Very nice- what sort of output does that motor give at that displacement?


----------



## mre straightbar (Mar 18, 2013)

*whatthe f is that?*

Don't even tell me a
 unicycle


Wing Your Heel said:


> Yeah, Alain's Terrot is even more beautiful in the flesh (in the metal?)
> 
> He brought it over from France to an autojumble in London at the end of January, and I had the opportunity to look longingly at it
> 
> ...


----------



## bikewhorder (Mar 19, 2013)

mre straightbar said:


> Don't even tell me a
> unicycle




LOL, Yes inquiring minds want to know, WTF is That! And I think its an amazing coincidence that you know the owner of this bike.  Do you by chance also know of any of these Lewis Light weights from this thread?  http://thecabe.com/vbulletin/showthread.php?39471-After-Designing-1st-Silver-Kings


----------



## Wing Your Heel (Mar 21, 2013)

*?*

LOL, Yes inquiring minds want to know, WTF is That!

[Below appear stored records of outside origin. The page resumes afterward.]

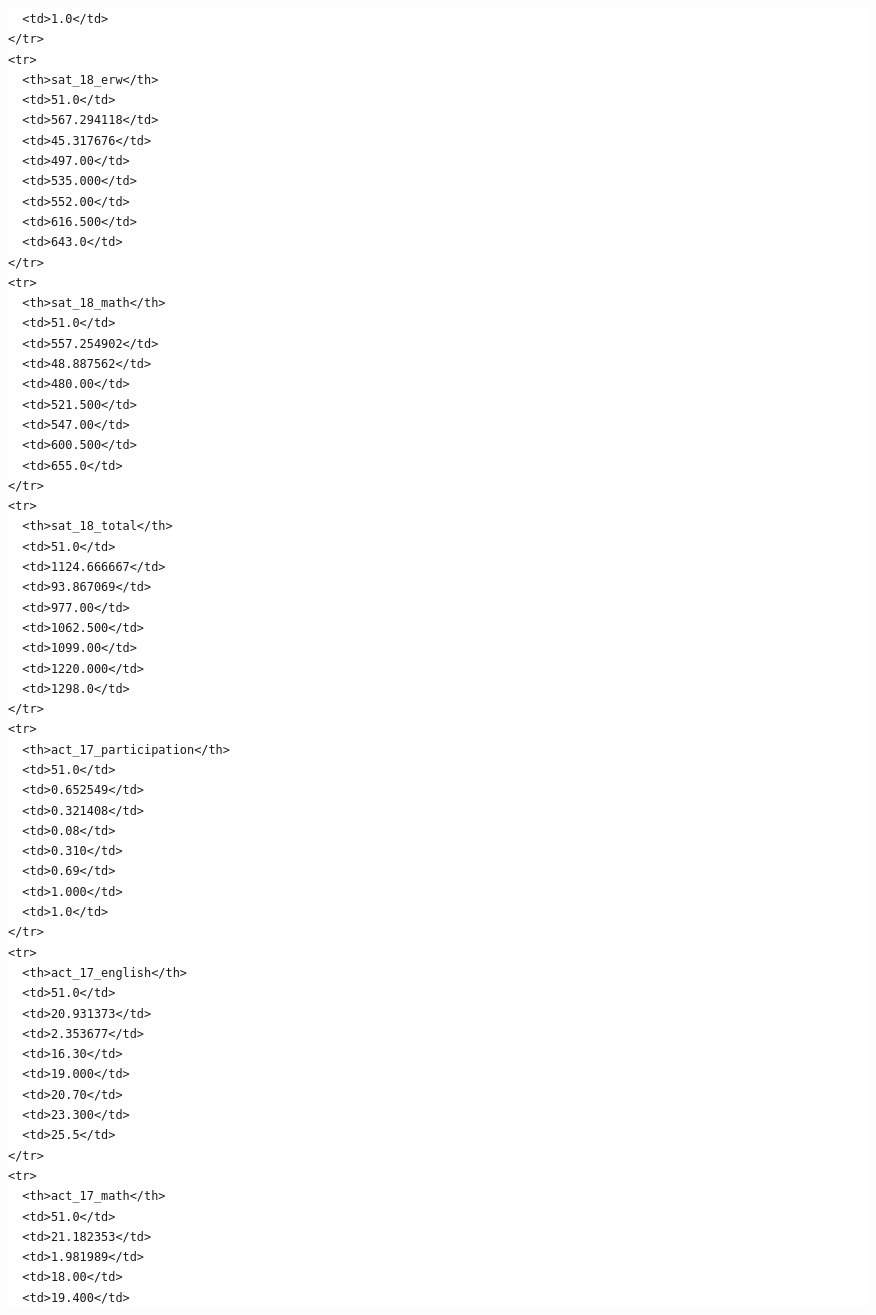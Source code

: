       <td>1.0</td>
    </tr>
    <tr>
      <th>sat_18_erw</th>
      <td>51.0</td>
      <td>567.294118</td>
      <td>45.317676</td>
      <td>497.00</td>
      <td>535.000</td>
      <td>552.00</td>
      <td>616.500</td>
      <td>643.0</td>
    </tr>
    <tr>
      <th>sat_18_math</th>
      <td>51.0</td>
      <td>557.254902</td>
      <td>48.887562</td>
      <td>480.00</td>
      <td>521.500</td>
      <td>547.00</td>
      <td>600.500</td>
      <td>655.0</td>
    </tr>
    <tr>
      <th>sat_18_total</th>
      <td>51.0</td>
      <td>1124.666667</td>
      <td>93.867069</td>
      <td>977.00</td>
      <td>1062.500</td>
      <td>1099.00</td>
      <td>1220.000</td>
      <td>1298.0</td>
    </tr>
    <tr>
      <th>act_17_participation</th>
      <td>51.0</td>
      <td>0.652549</td>
      <td>0.321408</td>
      <td>0.08</td>
      <td>0.310</td>
      <td>0.69</td>
      <td>1.000</td>
      <td>1.0</td>
    </tr>
    <tr>
      <th>act_17_english</th>
      <td>51.0</td>
      <td>20.931373</td>
      <td>2.353677</td>
      <td>16.30</td>
      <td>19.000</td>
      <td>20.70</td>
      <td>23.300</td>
      <td>25.5</td>
    </tr>
    <tr>
      <th>act_17_math</th>
      <td>51.0</td>
      <td>21.182353</td>
      <td>1.981989</td>
      <td>18.00</td>
      <td>19.400</td>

And I think its an amazing coincidence that you know the owner of this bike.

Not really much of a coincidence. You found it on my website! Alain is my old buddy from France


As for the 1937 Cyclauto, sorry to tease you, here's a few more pics


----------



## bikewhorder (Mar 21, 2013)

Doh! I had no clue that was your website.  I just dug a bit deeper into it, very impressive, I'm not quite sure how I've managed to be oblivious to it for so long.  I loved that Indian bicycle and that line  "they’re invariably expensive and (even worse) they’ve had one of those atrocious American shiny restorations."  I couldn't agree more! I'd love to drop in and say Hi if I'm ever in your neighborhood. -Chris


----------



## Wing Your Heel (Mar 21, 2013)

*?*

Next time you're in Brighton, pop in for a cuppa

www.oldbike.eu/museum


----------



## sam (Mar 21, 2013)

That's one John Pinkerton didn't put in his book!


----------